◆ **Action item**:
Up to and including the line with "- **Warning**, there was an unnecessary", restate every line of the records below word for word, from the first line on, leaving out the pictures.

◆ **Given information**:
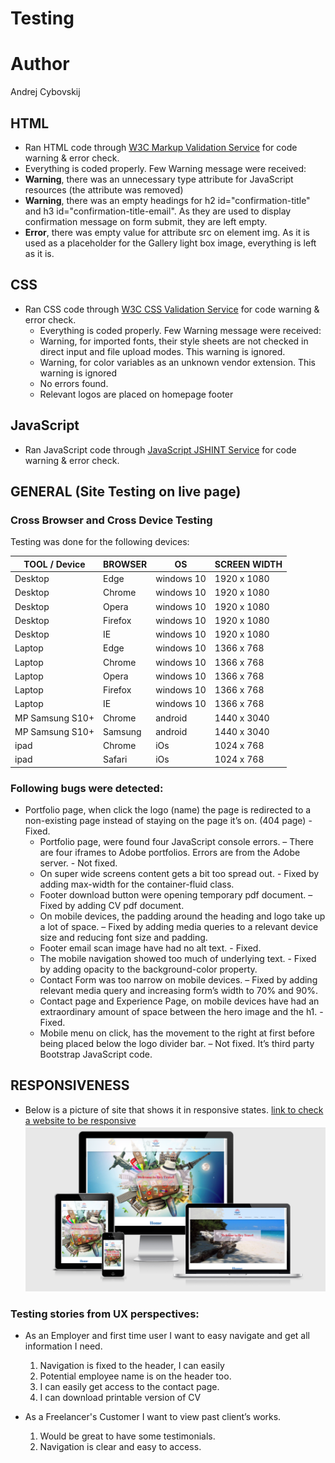 # Testing

# Author
Andrej Cybovskij

## HTML

- Ran HTML code through [W3C Markup Validation Service](https://validator.w3.org/) for code warning & error check.
 - Everything is coded properly. Few Warning message were received:
 - **Warning**, there was an unnecessary type attribute for JavaScript resources (the attribute was removed)
 - **Warning**, there was an empty headings for h2 id="confirmation-title" and h3 id="confirmation-title-email". As they are used to display confirmation message on form submit, they are left empty.
 - **Error**, there was empty value for attribute src on element img. As it is used as a placeholder for the Gallery light box image, everything is left as it is.


## CSS
 - Ran CSS code through [W3C CSS Validation Service](https://jigsaw.w3.org/css-validator/) for code warning & error check.
   - Everything is coded properly. Few Warning message were received:
   - Warning, for imported fonts, their style sheets are not checked in direct input and file upload modes. This warning is ignored.
   -  Warning, for color variables as an unknown vendor extension. This warning is ignored
   - No errors found.
   - Relevant logos are placed on homepage footer

## JavaScript
- Ran JavaScript code through [JavaScript JSHINT Service](https://jshint.com/) for code warning & error check.

## GENERAL (Site Testing on live page)

### Cross Browser and Cross Device Testing

Testing was done for the following devices:

| TOOL / Device  |  BROWSER |  OS |  SCREEN WIDTH |
|---|---|---|---|
| Desktop  | Edge  | windows 10  |  1920 x 1080 |
| Desktop  | Chrome | windows 10  |  1920 x 1080 |
|  Desktop | Opera  |  windows 10 | 1920 x 1080  |
|  Desktop | Firefox  |  windows 10 | 1920 x 1080  |
| Desktop  | IE  | windows 10  |  1920 x 1080 |
| Laptop  | Edge | windows 10  |  1366 x 768 |
| Laptop | Chrome  |  windows 10 | 1366 x 768  |
| Laptop  | Opera  | windows 10  |  1366 x 768 |
| Laptop  | Firefox  | windows 10  |  1366 x 768 |
| Laptop  | IE | windows 10  |  1366 x 768 |
|  MP Samsung S10+ | Chrome  |  android | 1440 x 3040  |
|  MP Samsung S10+ | Samsung  |  android | 1440 x 3040  |
|  ipad | Chrome  |  iOs | 1024 x 768  |
|  ipad | Safari  |  iOs | 1024 x 768  |

### Following bugs were detected:

- Portfolio page, when click the logo (name) the page is redirected to a non-existing page instead of staying on the page it’s on. (404 page) - Fixed.
	- Portfolio page, were found four JavaScript console errors. – There are four iframes to Adobe portfolios. Errors are from the Adobe server. - Not fixed.
	- On super wide screens content gets a bit too spread out. - Fixed by adding max-width for the container-fluid class.
	- Footer download button were opening temporary pdf document. – Fixed by adding CV pdf document.
	- On mobile devices, the padding around the heading and logo take up a lot of space. – Fixed by adding media queries to a relevant device size and reducing font size and padding.
	- Footer email scan image have had no alt text. - Fixed.
	- The mobile navigation showed too much of underlying text. - Fixed by adding opacity to the background-color property.
	- Contact Form was too narrow on mobile devices. – Fixed by adding relevant media query and increasing form’s width to 70% and 90%.
	- Contact page and Experience Page, on mobile devices have had an extraordinary amount of space between the hero image and the h1. - Fixed.
	- Mobile menu on click, has the movement to the right at first before being placed below the logo divider bar. – Not fixed. It’s third party Bootstrap JavaScript code.



## RESPONSIVENESS
- Below is a picture of site that shows it in responsive states. 
[link to check a website to be responsive](http://ami.responsivedesign.is)
![picture of site](../images/responsive-1.PNG)

### Testing stories from UX perspectives:

- As an Employer and first time user I want to easy navigate and get all information I need.
  1. Navigation is fixed to the header, I can easily 
  2. Potential employee name is on the header too.
  3. I can easily get access to the contact page.
  4. I can download printable version of CV

- As a Freelancer's Customer I want to view past client’s works.
  1. Would be great to have some testimonials.
  2. Navigation is clear and easy to access.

◆ **Output**:
 # Testing

# Author
Andrej Cybovskij

## HTML

- Ran HTML code through [W3C Markup Validation Service](https://validator.w3.org/) for code warning & error check.
 - Everything is coded properly. Few Warning message were received:
 - **Warning**, there was an unnecessary type attribute for JavaScript resources (the attribute was removed)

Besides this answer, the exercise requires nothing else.